-- Aim of the exercise --
Give every entry again, exactly as it stands.

-- Source records --
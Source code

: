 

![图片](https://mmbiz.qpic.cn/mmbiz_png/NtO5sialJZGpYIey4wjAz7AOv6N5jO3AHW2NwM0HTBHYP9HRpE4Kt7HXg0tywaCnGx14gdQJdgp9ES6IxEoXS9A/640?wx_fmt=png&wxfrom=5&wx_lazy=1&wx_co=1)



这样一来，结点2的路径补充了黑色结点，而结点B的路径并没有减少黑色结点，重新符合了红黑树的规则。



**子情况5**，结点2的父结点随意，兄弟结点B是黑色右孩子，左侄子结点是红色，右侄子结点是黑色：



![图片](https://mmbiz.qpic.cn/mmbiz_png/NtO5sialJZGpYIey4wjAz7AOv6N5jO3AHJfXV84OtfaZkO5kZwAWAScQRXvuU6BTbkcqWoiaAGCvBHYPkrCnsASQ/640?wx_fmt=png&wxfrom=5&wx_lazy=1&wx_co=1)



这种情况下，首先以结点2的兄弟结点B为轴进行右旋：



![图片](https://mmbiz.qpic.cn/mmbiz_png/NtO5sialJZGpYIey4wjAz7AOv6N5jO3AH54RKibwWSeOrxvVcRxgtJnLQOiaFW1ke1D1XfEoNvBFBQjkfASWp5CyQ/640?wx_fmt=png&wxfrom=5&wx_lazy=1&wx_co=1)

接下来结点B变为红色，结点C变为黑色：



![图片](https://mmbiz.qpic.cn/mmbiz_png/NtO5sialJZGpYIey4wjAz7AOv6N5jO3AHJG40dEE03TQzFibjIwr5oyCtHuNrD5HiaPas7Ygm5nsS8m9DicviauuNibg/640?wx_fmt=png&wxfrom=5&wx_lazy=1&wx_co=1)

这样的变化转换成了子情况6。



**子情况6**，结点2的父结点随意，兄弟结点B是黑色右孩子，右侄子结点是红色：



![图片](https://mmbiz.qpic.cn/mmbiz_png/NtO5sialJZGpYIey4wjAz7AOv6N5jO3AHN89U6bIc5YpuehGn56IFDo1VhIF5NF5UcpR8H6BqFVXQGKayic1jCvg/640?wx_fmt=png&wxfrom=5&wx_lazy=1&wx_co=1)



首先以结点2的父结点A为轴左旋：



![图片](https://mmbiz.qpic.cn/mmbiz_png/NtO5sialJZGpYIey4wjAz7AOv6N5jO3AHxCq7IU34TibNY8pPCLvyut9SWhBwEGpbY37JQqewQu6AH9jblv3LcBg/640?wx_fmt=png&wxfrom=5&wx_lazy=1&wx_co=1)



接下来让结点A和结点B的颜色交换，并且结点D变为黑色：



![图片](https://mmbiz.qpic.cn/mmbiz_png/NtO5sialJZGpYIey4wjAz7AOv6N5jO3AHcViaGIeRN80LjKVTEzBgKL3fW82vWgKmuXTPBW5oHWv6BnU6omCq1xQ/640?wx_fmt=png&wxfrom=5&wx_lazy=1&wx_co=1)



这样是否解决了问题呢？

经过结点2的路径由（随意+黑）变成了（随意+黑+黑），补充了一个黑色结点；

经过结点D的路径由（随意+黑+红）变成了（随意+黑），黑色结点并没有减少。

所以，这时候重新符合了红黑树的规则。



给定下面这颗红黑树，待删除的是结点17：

-- Answer area --
Source code

: 

![图片](https://mmbiz.qpic.cn/mmbiz_png/NtO5sialJZGpYIey4wjAz7AOv6N5jO3AHW2NwM0HTBHYP9HRpE4Kt7HXg0tywaCnGx14gdQJdgp9ES6IxEoXS9A/640?wx_fmt=png&wxfrom=5&wx_lazy=1&wx_co=1)



这样一来，结点2的路径补充了黑色结点，而结点B的路径并没有减少黑色结点，重新符合了红黑树的规则。



**子情况5**，结点2的父结点随意，兄弟结点B是黑色右孩子，左侄子结点是红色，右侄子结点是黑色：



![图片](https://mmbiz.qpic.cn/mmbiz_png/NtO5sialJZGpYIey4wjAz7AOv6N5jO3AHJfXV84OtfaZkO5kZwAWAScQRXvuU6BTbkcqWoiaAGCvBHYPkrCnsASQ/640?wx_fmt=png&wxfrom=5&wx_lazy=1&wx_co=1)



这种情况下，首先以结点2的兄弟结点B为轴进行右旋：



![图片](https://mmbiz.qpic.cn/mmbiz_png/NtO5sialJZGpYIey4wjAz7AOv6N5jO3AH54RKibwWSeOrxvVcRxgtJnLQOiaFW1ke1D1XfEoNvBFBQjkfASWp5CyQ/640?wx_fmt=png&wxfrom=5&wx_lazy=1&wx_co=1)

接下来结点B变为红色，结点C变为黑色：



![图片](https://mmbiz.qpic.cn/mmbiz_png/NtO5sialJZGpYIey4wjAz7AOv6N5jO3AHJG40dEE03TQzFibjIwr5oyCtHuNrD5HiaPas7Ygm5nsS8m9DicviauuNibg/640?wx_fmt=png&wxfrom=5&wx_lazy=1&wx_co=1)

这样的变化转换成了子情况6。



**子情况6**，结点2的父结点随意，兄弟结点B是黑色右孩子，右侄子结点是红色：



![图片](https://mmbiz.qpic.cn/mmbiz_png/NtO5sialJZGpYIey4wjAz7AOv6N5jO3AHN89U6bIc5YpuehGn56IFDo1VhIF5NF5UcpR8H6BqFVXQGKayic1jCvg/640?wx_fmt=png&wxfrom=5&wx_lazy=1&wx_co=1)



首先以结点2的父结点A为轴左旋：



![图片](https://mmbiz.qpic.cn/mmbiz_png/NtO5sialJZGpYIey4wjAz7AOv6N5jO3AHxCq7IU34TibNY8pPCLvyut9SWhBwEGpbY37JQqewQu6AH9jblv3LcBg/640?wx_fmt=png&wxfrom=5&wx_lazy=1&wx_co=1)



接下来让结点A和结点B的颜色交换，并且结点D变为黑色：



![图片](https://mmbiz.qpic.cn/mmbiz_png/NtO5sialJZGpYIey4wjAz7AOv6N5jO3AHcViaGIeRN80LjKVTEzBgKL3fW82vWgKmuXTPBW5oHWv6BnU6omCq1xQ/640?wx_fmt=png&wxfrom=5&wx_lazy=1&wx_co=1)



这样是否解决了问题呢？

经过结点2的路径由（随意+黑）变成了（随意+黑+黑），补充了一个黑色结点；

经过结点D的路径由（随意+黑+红）变成了（随意+黑），黑色结点并没有减少。

所以，这时候重新符合了红黑树的规则。



给定下面这颗红黑树，待删除的是结点17：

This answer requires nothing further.